Plain-text document sources
════════════════════

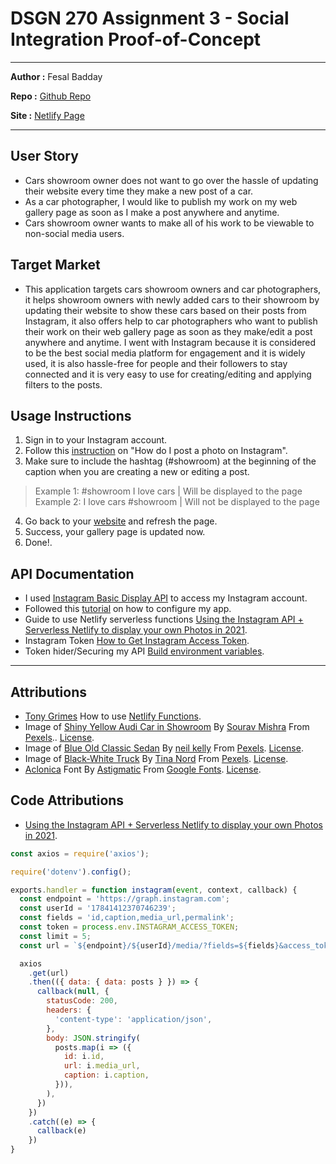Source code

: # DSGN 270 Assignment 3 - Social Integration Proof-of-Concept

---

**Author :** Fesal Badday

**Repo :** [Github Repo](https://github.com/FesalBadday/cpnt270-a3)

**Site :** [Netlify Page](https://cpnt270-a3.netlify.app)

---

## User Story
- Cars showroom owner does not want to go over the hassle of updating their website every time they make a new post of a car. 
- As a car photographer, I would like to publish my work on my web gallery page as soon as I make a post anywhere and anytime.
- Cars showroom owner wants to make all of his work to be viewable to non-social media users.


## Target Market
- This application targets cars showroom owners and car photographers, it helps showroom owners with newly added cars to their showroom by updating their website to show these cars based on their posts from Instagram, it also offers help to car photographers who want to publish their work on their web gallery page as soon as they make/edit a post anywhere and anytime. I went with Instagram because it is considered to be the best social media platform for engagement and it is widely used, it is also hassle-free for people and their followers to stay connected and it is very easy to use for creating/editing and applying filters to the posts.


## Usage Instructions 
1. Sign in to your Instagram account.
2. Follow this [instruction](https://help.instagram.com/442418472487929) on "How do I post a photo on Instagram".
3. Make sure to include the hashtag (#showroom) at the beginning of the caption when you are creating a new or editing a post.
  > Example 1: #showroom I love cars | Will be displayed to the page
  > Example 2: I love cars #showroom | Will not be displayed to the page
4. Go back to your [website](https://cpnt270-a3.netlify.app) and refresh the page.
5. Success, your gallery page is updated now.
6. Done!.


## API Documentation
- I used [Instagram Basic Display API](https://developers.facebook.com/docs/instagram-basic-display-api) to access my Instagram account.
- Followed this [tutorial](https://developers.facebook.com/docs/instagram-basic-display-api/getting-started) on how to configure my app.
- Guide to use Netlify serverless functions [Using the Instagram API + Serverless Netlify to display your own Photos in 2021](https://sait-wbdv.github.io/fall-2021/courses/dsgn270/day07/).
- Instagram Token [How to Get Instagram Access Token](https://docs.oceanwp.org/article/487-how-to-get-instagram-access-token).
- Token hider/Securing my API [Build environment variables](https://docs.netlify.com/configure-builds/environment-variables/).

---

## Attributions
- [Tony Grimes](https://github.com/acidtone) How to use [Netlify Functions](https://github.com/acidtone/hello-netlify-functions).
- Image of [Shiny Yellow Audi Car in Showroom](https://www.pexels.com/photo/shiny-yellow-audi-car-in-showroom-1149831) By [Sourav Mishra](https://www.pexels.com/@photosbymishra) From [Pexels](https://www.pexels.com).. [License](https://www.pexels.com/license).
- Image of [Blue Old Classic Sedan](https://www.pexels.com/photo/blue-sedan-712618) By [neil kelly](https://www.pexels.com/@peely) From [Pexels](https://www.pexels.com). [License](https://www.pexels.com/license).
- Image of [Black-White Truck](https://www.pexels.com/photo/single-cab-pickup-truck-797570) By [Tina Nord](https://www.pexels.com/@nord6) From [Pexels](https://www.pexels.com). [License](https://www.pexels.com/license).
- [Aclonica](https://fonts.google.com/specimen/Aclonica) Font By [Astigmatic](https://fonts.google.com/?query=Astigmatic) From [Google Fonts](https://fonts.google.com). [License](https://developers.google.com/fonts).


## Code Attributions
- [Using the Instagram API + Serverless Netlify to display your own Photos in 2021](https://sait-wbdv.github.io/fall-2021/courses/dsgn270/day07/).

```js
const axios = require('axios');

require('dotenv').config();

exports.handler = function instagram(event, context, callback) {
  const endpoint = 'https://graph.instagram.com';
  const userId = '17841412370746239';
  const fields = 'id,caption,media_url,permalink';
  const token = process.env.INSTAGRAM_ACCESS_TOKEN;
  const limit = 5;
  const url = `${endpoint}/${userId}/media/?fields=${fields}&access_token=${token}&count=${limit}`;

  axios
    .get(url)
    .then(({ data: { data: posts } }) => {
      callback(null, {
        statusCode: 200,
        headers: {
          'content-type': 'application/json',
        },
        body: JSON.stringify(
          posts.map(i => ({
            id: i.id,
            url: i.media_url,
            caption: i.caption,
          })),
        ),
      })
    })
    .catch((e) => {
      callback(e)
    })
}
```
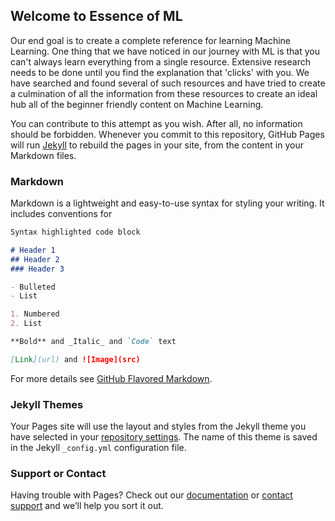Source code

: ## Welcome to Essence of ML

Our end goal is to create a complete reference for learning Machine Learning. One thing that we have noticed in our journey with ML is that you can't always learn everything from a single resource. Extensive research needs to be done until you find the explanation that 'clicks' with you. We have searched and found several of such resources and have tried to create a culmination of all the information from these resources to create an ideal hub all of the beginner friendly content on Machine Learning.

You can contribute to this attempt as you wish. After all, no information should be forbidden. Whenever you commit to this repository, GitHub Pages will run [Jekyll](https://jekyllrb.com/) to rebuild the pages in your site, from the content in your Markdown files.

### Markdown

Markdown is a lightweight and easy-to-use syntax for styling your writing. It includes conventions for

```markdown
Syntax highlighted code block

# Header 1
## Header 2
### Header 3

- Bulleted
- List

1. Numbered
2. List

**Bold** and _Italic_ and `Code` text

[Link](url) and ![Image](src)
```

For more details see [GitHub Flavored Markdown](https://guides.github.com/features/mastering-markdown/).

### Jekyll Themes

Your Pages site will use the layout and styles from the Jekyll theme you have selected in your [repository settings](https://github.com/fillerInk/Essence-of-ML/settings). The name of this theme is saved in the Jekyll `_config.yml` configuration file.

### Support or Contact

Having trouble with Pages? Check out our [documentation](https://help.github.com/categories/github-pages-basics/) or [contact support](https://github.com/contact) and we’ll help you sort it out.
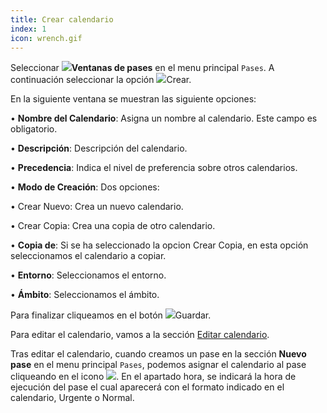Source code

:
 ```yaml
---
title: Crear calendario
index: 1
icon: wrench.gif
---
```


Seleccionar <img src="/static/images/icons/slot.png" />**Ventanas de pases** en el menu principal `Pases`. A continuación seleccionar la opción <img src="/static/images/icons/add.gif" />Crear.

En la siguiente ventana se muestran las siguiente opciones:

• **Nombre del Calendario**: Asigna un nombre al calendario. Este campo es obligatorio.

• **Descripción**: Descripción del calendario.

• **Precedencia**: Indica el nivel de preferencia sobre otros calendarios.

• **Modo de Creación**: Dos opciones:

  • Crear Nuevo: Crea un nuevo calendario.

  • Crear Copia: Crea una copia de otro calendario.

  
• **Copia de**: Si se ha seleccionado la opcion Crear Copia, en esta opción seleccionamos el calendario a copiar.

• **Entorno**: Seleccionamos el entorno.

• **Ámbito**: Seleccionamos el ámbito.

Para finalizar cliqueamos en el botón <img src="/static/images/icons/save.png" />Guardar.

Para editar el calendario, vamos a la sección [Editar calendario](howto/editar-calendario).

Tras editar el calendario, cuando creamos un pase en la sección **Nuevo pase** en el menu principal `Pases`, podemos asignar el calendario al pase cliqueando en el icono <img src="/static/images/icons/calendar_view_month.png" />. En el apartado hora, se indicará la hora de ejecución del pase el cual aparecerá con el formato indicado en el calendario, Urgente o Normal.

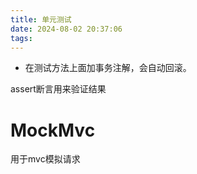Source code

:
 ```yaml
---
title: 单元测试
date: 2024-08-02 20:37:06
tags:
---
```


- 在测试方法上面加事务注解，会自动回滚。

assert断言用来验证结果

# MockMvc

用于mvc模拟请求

════════════════════

• TASK STATEMENT
The entries above hold a line with "- Token hider/Securing" and a later line with "- [Tony Grimes](https://github.com/acidtone)". Write out exactly those lines and all lines between, nothing more.

• TASK SOLUTION
- Token hider/Securing my API [Build environment variables](https://docs.netlify.com/configure-builds/environment-variables/).

---

## Attributions
- [Tony Grimes](https://github.com/acidtone) How to use [Netlify Functions](https://github.com/acidtone/hello-netlify-functions).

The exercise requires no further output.